## Your goal
Return the lines below that contain "make".

Plain-text document sources:
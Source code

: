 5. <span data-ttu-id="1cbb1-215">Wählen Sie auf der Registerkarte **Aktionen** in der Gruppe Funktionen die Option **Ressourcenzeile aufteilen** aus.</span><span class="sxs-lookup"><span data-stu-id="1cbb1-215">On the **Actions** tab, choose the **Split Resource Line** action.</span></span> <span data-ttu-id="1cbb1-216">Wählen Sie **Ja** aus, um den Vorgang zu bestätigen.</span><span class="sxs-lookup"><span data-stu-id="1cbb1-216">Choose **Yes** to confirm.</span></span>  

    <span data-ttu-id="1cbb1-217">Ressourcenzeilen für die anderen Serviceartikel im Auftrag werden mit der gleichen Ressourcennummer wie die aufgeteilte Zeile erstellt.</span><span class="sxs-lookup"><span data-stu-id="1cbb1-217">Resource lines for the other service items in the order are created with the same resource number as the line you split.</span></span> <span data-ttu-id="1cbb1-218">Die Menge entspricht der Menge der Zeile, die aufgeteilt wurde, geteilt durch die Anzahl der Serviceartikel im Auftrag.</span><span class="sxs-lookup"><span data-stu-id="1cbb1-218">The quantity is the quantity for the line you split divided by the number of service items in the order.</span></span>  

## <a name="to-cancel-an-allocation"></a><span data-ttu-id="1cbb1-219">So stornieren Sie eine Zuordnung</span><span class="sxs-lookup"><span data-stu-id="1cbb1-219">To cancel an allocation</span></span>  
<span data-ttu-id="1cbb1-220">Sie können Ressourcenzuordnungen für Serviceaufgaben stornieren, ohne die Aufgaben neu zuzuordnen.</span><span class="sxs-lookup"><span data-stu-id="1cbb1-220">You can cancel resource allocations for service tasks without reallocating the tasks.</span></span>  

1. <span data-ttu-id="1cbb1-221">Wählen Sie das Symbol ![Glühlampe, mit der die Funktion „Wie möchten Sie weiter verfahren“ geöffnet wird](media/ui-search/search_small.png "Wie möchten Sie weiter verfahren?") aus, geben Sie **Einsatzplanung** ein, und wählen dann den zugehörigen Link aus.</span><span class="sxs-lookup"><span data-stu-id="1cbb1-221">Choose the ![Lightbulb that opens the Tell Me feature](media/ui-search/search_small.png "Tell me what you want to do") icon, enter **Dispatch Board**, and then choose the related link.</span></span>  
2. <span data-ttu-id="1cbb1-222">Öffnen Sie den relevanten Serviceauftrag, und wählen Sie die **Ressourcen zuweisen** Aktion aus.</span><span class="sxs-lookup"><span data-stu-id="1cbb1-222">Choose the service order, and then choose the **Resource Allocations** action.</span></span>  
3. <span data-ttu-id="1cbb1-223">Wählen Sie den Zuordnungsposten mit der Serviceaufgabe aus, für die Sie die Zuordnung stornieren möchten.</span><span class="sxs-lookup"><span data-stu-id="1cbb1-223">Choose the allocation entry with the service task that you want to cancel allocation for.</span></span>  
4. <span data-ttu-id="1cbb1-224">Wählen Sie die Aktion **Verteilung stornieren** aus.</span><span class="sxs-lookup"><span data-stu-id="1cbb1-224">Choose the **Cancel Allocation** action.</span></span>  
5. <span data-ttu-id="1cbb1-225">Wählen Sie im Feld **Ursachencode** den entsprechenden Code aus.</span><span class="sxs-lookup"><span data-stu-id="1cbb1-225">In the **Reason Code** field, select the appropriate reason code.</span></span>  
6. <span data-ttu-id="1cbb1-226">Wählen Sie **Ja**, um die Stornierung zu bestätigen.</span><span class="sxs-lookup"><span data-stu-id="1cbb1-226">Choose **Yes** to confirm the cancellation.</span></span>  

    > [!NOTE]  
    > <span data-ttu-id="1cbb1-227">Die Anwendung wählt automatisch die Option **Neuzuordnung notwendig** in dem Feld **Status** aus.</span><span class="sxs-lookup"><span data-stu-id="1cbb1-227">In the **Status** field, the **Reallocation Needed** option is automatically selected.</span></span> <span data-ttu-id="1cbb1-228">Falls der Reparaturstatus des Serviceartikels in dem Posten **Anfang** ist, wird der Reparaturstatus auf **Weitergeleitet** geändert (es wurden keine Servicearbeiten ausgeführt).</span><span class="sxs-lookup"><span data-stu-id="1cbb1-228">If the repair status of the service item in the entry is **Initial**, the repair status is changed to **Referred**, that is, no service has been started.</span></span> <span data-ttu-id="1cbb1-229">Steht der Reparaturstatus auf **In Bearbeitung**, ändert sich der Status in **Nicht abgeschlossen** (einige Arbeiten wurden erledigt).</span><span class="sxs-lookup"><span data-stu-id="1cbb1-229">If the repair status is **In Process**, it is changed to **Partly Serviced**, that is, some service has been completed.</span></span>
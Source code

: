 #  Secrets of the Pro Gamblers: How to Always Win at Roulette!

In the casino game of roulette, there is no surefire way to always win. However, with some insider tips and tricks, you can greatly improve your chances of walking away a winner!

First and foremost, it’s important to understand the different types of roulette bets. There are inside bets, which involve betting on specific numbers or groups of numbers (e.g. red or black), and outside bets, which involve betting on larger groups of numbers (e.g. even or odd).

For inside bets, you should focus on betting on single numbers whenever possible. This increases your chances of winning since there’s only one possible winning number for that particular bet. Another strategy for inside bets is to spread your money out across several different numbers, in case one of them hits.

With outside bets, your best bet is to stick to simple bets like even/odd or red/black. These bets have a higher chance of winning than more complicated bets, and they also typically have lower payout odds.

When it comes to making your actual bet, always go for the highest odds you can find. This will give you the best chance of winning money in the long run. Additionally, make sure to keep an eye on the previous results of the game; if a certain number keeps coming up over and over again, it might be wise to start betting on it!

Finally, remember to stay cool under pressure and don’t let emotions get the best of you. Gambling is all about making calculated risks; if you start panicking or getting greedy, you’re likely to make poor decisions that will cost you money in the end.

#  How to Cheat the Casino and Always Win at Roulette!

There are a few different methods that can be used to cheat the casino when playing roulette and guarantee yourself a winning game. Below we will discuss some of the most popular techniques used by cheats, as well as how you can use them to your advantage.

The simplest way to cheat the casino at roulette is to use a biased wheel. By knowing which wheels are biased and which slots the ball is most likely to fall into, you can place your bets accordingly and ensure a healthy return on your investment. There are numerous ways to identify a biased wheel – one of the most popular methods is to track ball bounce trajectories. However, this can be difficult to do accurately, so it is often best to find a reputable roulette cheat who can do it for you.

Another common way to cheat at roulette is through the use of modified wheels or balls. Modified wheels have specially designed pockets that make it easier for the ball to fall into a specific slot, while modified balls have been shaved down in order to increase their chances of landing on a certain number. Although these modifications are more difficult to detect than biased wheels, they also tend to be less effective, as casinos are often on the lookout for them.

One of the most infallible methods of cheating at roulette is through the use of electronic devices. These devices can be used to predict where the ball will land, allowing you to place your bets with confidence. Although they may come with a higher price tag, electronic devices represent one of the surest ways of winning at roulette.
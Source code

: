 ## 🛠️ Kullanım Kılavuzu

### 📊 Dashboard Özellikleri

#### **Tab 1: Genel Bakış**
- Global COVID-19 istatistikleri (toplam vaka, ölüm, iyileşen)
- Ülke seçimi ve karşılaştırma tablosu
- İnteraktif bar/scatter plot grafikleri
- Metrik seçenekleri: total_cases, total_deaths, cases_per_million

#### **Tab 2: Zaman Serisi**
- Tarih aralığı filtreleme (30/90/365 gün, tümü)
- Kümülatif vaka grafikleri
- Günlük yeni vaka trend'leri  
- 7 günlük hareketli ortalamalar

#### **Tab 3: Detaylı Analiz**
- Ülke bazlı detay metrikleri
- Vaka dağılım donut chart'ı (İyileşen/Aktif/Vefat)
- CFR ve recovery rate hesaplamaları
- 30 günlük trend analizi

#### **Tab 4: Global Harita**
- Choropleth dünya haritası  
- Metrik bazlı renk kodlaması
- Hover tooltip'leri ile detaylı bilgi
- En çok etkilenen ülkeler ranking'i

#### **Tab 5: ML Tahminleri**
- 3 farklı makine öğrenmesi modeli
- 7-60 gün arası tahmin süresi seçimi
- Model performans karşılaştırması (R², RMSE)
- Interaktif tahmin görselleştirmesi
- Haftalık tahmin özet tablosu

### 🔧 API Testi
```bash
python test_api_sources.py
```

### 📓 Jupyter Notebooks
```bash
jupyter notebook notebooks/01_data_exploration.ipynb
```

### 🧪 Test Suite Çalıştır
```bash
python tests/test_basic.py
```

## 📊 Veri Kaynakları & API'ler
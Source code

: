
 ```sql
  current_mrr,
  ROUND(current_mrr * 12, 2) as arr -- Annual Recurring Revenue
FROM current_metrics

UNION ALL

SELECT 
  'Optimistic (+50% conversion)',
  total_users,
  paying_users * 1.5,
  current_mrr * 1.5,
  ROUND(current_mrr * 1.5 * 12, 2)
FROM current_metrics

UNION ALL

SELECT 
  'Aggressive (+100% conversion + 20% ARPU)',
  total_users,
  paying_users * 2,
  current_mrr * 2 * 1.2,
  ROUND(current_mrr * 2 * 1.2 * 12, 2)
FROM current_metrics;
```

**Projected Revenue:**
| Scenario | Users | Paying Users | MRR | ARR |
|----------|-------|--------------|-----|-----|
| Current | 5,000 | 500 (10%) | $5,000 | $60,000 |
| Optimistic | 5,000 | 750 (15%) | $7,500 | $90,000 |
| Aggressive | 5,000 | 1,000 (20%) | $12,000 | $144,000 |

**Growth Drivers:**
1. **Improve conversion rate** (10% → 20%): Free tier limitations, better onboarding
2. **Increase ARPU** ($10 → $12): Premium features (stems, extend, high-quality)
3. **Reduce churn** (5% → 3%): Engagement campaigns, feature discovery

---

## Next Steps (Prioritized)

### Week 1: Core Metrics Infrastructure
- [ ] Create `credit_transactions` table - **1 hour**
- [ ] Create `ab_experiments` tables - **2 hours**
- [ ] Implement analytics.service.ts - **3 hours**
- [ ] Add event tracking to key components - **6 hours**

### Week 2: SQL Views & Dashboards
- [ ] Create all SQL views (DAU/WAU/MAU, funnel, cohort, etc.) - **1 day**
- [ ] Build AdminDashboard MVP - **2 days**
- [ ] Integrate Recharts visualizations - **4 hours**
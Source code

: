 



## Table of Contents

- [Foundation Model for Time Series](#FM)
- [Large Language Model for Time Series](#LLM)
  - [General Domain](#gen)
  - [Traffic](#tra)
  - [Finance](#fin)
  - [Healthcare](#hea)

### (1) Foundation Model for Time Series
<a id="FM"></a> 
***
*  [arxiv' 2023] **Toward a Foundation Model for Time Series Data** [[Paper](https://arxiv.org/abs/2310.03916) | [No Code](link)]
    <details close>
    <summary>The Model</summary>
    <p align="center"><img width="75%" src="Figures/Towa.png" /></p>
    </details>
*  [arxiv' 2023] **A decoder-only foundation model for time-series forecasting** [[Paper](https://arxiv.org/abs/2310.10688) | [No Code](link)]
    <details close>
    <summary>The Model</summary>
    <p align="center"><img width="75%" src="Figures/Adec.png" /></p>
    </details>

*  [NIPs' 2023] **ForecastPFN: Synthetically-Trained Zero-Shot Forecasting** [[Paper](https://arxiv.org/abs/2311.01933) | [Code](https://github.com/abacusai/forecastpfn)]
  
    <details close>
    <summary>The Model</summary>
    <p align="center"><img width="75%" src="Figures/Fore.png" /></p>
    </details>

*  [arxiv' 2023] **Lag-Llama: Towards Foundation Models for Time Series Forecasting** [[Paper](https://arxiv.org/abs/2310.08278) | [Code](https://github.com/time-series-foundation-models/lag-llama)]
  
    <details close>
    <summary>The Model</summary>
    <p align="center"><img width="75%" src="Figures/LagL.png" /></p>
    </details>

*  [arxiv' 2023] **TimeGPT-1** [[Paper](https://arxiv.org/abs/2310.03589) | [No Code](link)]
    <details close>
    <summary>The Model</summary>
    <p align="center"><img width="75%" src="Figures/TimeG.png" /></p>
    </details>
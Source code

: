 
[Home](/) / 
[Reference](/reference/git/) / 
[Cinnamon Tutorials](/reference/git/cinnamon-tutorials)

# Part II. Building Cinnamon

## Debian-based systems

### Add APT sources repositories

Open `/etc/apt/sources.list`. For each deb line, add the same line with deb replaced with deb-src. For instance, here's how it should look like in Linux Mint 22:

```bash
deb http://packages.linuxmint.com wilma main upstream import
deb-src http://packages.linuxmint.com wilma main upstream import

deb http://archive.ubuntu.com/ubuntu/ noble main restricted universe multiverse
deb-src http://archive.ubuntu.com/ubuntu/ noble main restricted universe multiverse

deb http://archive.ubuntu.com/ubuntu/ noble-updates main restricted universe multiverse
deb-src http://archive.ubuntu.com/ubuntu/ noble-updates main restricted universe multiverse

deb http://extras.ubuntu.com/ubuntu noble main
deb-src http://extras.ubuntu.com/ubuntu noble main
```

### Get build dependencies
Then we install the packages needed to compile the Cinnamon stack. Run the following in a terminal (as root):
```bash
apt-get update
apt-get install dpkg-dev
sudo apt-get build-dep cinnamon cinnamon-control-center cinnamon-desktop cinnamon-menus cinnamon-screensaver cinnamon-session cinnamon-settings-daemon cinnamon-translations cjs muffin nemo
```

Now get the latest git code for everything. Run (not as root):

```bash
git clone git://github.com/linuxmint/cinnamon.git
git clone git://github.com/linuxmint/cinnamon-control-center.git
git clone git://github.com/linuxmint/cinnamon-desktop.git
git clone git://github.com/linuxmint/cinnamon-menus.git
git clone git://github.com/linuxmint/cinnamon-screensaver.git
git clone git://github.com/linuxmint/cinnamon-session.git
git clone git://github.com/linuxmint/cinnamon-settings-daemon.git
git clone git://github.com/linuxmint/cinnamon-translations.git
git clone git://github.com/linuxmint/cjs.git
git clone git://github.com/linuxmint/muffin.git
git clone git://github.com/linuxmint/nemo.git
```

## Output for this exercise
When it comes to making your actual bet, always go for the highest odds you can find. This will give you the best chance of winning money in the long run. Additionally, make sure to keep an eye on the previous results of the game; if a certain number keeps coming up over and over again, it might be wise to start betting on it!
Finally, remember to stay cool under pressure and don’t let emotions get the best of you. Gambling is all about making calculated risks; if you start panicking or getting greedy, you’re likely to make poor decisions that will cost you money in the end.
Another common way to cheat at roulette is through the use of modified wheels or balls. Modified wheels have specially designed pockets that make it easier for the ball to fall into a specific slot, while modified balls have been shaved down in order to increase their chances of landing on a certain number. Although these modifications are more difficult to detect than biased wheels, they also tend to be less effective, as casinos are often on the lookout for them.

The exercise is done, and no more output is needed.